As centrais passaram a atender apenas com alguns servidores públicos e voluntários, sem o fôlego dos anos anteriores. A expectativa era selecionar uma nova entidade para administrar o serviço ainda em 2018, o que não ocorreu. Em dezembro, os espaços na Zona Norte e na UCS foram fechados. Apenas a Central no Fórum segue com espaço, mas sem equipe para promover os chamados círculos da paz de casos judicializados.
Facilidade de acesso é uma justificativa
O atendimento antes prestado nas três centrais está atualmente concentrado no Núcleo de Justiça Restaurativa, serviço que funcionava na UCS e foi transferido para uma sala na Secretaria Municipal de Segurança. Franciele Roso garante que as atividades desenvolvidas pelas centrais também estão sendo desenvolvidas por meio de cinco comissões atuantes em cinco secretarias municipais, entre elas, a Educação e a Saúde.
— A nossa ideia é ter um único espaço que reúna essas centrais e o público tenha um acesso mais rápido e fácil. Por outro lado, o objetivo é fazer as equipes irem até as comunidades para oferecer o serviço e não ao contrário. Notamos que havia uma evasão muito grande na Central da UCS, pois muitas vezes o deslocamento ao local era uma grande barreira — exemplifica Franciele.
A entidade que for selecionada para gerir a nova Central será escolhida por meio de chamamento público, cujo processo está na Central de Licitações. A vencedora precisará ter uma equipe multidisciplinar com 10 profissionais capacitados em Justiça Restaurativa.
Paralelamente, o novo conselho gestor do Programa Municipal de Pacificação Restaurativa tomará posse no dia 19 de março. A quantidade de integrantes aumentou com a inclusão de oito instituições e três representantes de organizações da sociedade civil.

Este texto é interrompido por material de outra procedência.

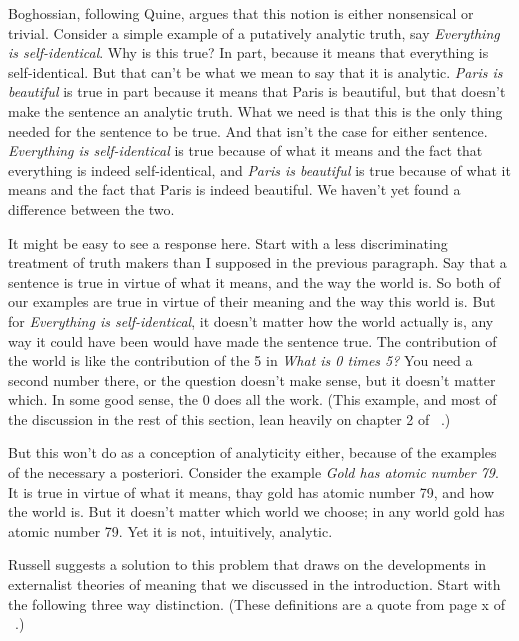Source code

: Boghossian, following Quine, argues that this notion is either nonsensical or trivial. Consider a simple example of a putatively analytic truth, say \emph{Everything is self-identical}. Why is this true? In part, because it means that everything is self-identical. But that can't be what we mean to say that it is analytic. \emph{Paris is beautiful} is true in part because it means that Paris is beautiful, but that doesn't make the sentence an analytic truth. What we need is that this is the only thing needed for the sentence to be true. And that isn't the case for either sentence. \emph{Everything is self-identical} is true because of what it means and the fact that everything is indeed self-identical, and \emph{Paris is beautiful} is true because of what it means and the fact that Paris is indeed beautiful. We haven't yet found a difference between the two.

It might be easy to see a response here. Start with a less discriminating treatment of truth makers than I supposed in the previous paragraph. Say that a sentence is true in virtue of what it means, and the way the world is. So both of our examples are true in virtue of their meaning and the way this world is. But for \emph{Everything is self-identical}, it doesn't matter how the world actually is, any way it could have been would have made the sentence true. The contribution of the world is like the contribution of the 5 in \emph{What is 0 times 5?} You need a second number there, or the question doesn't make sense, but it doesn't matter which. In some good sense, the 0 does all the work. (This example, and most of the discussion in the rest of this section, lean heavily on chapter 2 of ~\citep{Russell2008}.)

But this won't do as a conception of analyticity either, because of the examples of the necessary a posteriori. Consider the example \emph{Gold has atomic number 79}. It is true in virtue of what it means, thay gold has atomic number 79, and how the world is. But it doesn't matter which world we choose; in any world gold has atomic number 79. Yet it is not, intuitively, analytic.

Russell suggests a solution to this problem that draws on the developments in externalist theories of meaning that we discussed in the introduction. Start with the following three way distinction. (These definitions are a quote from page x of ~\citep{Russell2008}.)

— O Núcleo de Justiça Restaurativa ficará com a função de fiscalizar e executar as deliberações do conselho gestor e a central será responsável pela prática das atividades. Esse ordenamento do fluxo era necessário, pois nem tudo estava claro nos processos — diz a diretora de Proteção Social.
Ainda não há data definida para o lançamento do chamamento público.
MP cobra explicações sobre fechamento das centrais
A promotora de Justiça Adriana Chesani abriu inquérito para identificar os motivos do fechamento das centrais, pois o funcionamento está previsto em lei municipal de 2014. Ela esclarece que o inquérito não abrange a Central Judicial, pois a reabertura da unidade depende de providências do Tribunal de Justiça (TJ).
Numa análise preliminar, conforme a promotora, constatou-se que um efeito mais visível relativo à Central Comunitária na Zona Norte. Em conversa com a administração da FAS, o MP recebeu a informação de que o trabalho desenvolvido pelos Centros de Referência Especializado de Assistência Social (Creas) seria mais eficaz do que o trabalho da Central, o que beneficiaria os usuários.
Entretanto, em 2018, constatou-se que a fila de espera para atendimento no Programa de Atendimento Especializado em Famílias e Indivíduos (Paefi) aumentou.
Vínculos afetivos
O programa é responsável, entre outras atribuições, por abordar os vínculos afetivos que, se trabalhados adequadamente antes do agravamento da situação nas centrais de pacificação, não precisariam ser incluídos em atendimento no serviço, classificado como de média complexidade.
Segundo Adriana, em informação prestada pela FAS em setembro de 2018, o tempo médio de espera para o início do acompanhamento do Paefi, após entrevista de acolhimento, era de três meses.
A promotora teve conhecimento do chamamento público para reativar as centrais. Por isso, para compreender melhor a iniciativa e acompanhar as fases do procedimento, a promotora requisitou cópias do expediente.